> _What is required_
Every record below must be returned word for word, with the pictures left out.

> _The records_

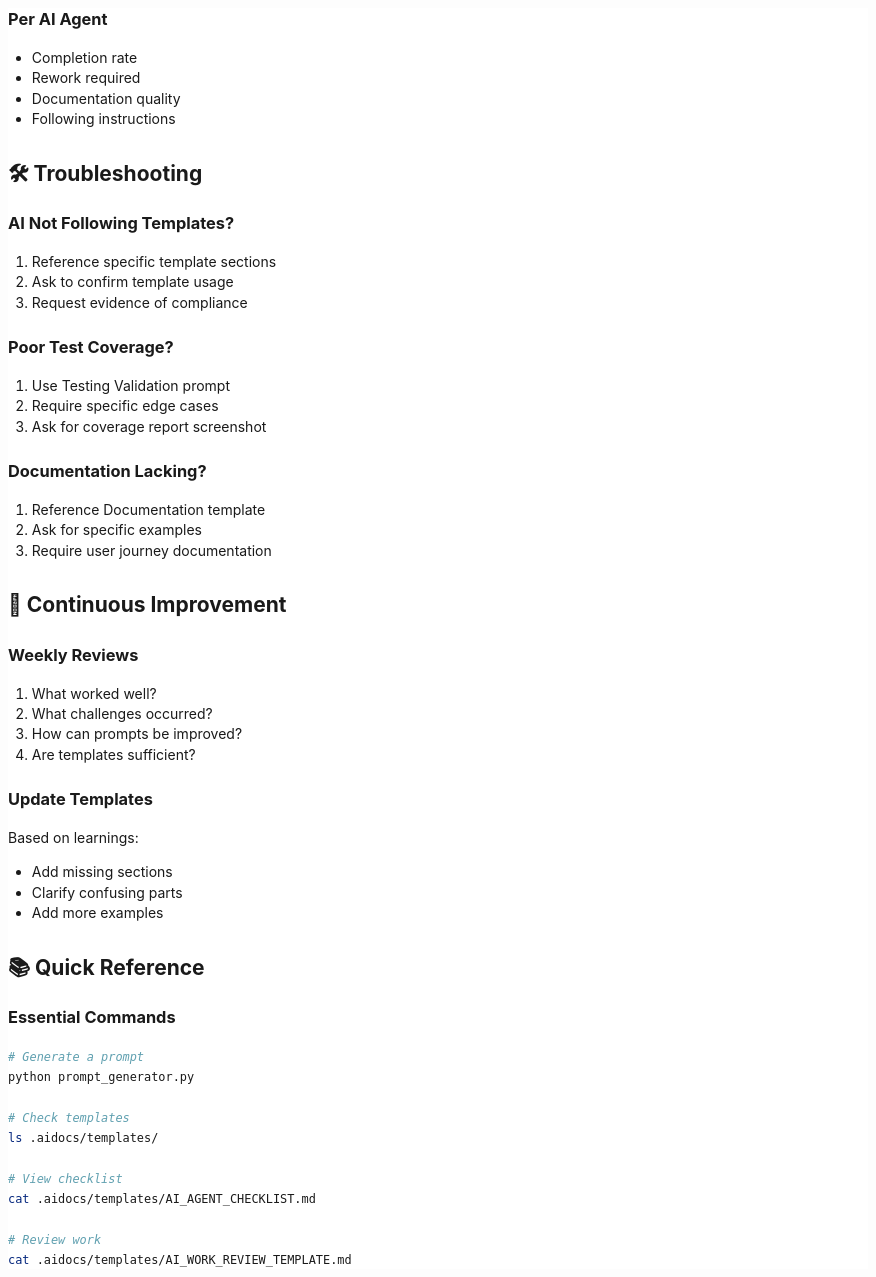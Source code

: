 ### Per AI Agent
- Completion rate
- Rework required
- Documentation quality
- Following instructions

## 🛠️ Troubleshooting

### AI Not Following Templates?
1. Reference specific template sections
2. Ask to confirm template usage
3. Request evidence of compliance

### Poor Test Coverage?
1. Use Testing Validation prompt
2. Require specific edge cases
3. Ask for coverage report screenshot

### Documentation Lacking?
1. Reference Documentation template
2. Ask for specific examples
3. Require user journey documentation

## 🔄 Continuous Improvement

### Weekly Reviews
1. What worked well?
2. What challenges occurred?
3. How can prompts be improved?
4. Are templates sufficient?

### Update Templates
Based on learnings:
- Add missing sections
- Clarify confusing parts
- Add more examples

## 📚 Quick Reference

### Essential Commands
```bash
# Generate a prompt
python prompt_generator.py

# Check templates
ls .aidocs/templates/

# View checklist
cat .aidocs/templates/AI_AGENT_CHECKLIST.md

# Review work
cat .aidocs/templates/AI_WORK_REVIEW_TEMPLATE.md
```
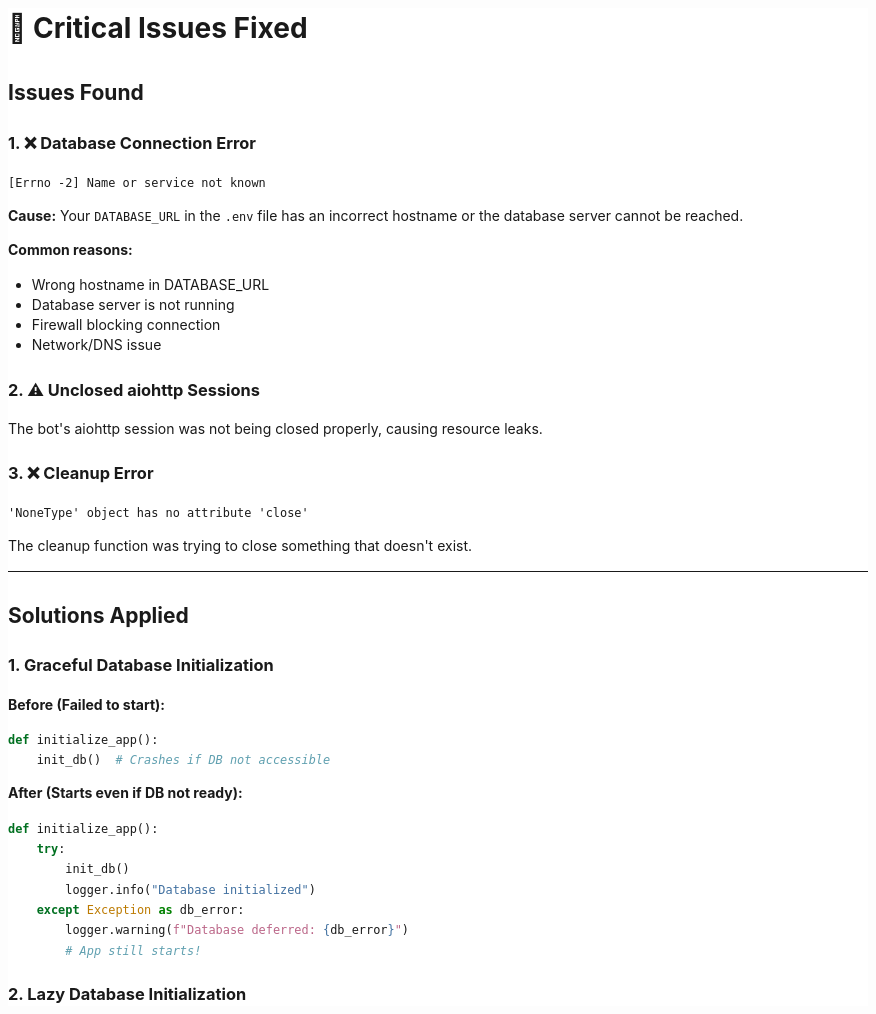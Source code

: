 # 🚨 Critical Issues Fixed

## Issues Found

### 1. ❌ Database Connection Error
```
[Errno -2] Name or service not known
```

**Cause:** Your `DATABASE_URL` in the `.env` file has an incorrect hostname or the database server cannot be reached.

**Common reasons:**
- Wrong hostname in DATABASE_URL
- Database server is not running
- Firewall blocking connection
- Network/DNS issue

### 2. ⚠️ Unclosed aiohttp Sessions
The bot's aiohttp session was not being closed properly, causing resource leaks.

### 3. ❌ Cleanup Error
```
'NoneType' object has no attribute 'close'
```
The cleanup function was trying to close something that doesn't exist.

---

## Solutions Applied

### 1. Graceful Database Initialization

**Before (Failed to start):**
```python
def initialize_app():
    init_db()  # Crashes if DB not accessible
```

**After (Starts even if DB not ready):**
```python
def initialize_app():
    try:
        init_db()
        logger.info("Database initialized")
    except Exception as db_error:
        logger.warning(f"Database deferred: {db_error}")
        # App still starts!
```

### 2. Lazy Database Initialization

> _Written reply_
Source code

: ### Per AI Agent
- Completion rate
- Rework required
- Documentation quality
- Following instructions

## 🛠️ Troubleshooting

### AI Not Following Templates?
1. Reference specific template sections
2. Ask to confirm template usage
3. Request evidence of compliance

### Poor Test Coverage?
1. Use Testing Validation prompt
2. Require specific edge cases
3. Ask for coverage report screenshot

### Documentation Lacking?
1. Reference Documentation template
2. Ask for specific examples
3. Require user journey documentation

## 🔄 Continuous Improvement

### Weekly Reviews
1. What worked well?
2. What challenges occurred?
3. How can prompts be improved?
4. Are templates sufficient?

### Update Templates
Based on learnings:
- Add missing sections
- Clarify confusing parts
- Add more examples

## 📚 Quick Reference

### Essential Commands
```bash
# Generate a prompt
python prompt_generator.py

# Check templates
ls .aidocs/templates/

# View checklist
cat .aidocs/templates/AI_AGENT_CHECKLIST.md

# Review work
cat .aidocs/templates/AI_WORK_REVIEW_TEMPLATE.md
```
Source code

: # 🚨 Critical Issues Fixed

## Issues Found

### 1. ❌ Database Connection Error
```
[Errno -2] Name or service not known
```

**Cause:** Your `DATABASE_URL` in the `.env` file has an incorrect hostname or the database server cannot be reached.

**Common reasons:**
- Wrong hostname in DATABASE_URL
- Database server is not running
- Firewall blocking connection
- Network/DNS issue

### 2. ⚠️ Unclosed aiohttp Sessions
The bot's aiohttp session was not being closed properly, causing resource leaks.

### 3. ❌ Cleanup Error
```
'NoneType' object has no attribute 'close'
```
The cleanup function was trying to close something that doesn't exist.

---

## Solutions Applied

### 1. Graceful Database Initialization

**Before (Failed to start):**
```python
def initialize_app():
    init_db()  # Crashes if DB not accessible
```

**After (Starts even if DB not ready):**
```python
def initialize_app():
    try:
        init_db()
        logger.info("Database initialized")
    except Exception as db_error:
        logger.warning(f"Database deferred: {db_error}")
        # App still starts!
```

### 2. Lazy Database Initialization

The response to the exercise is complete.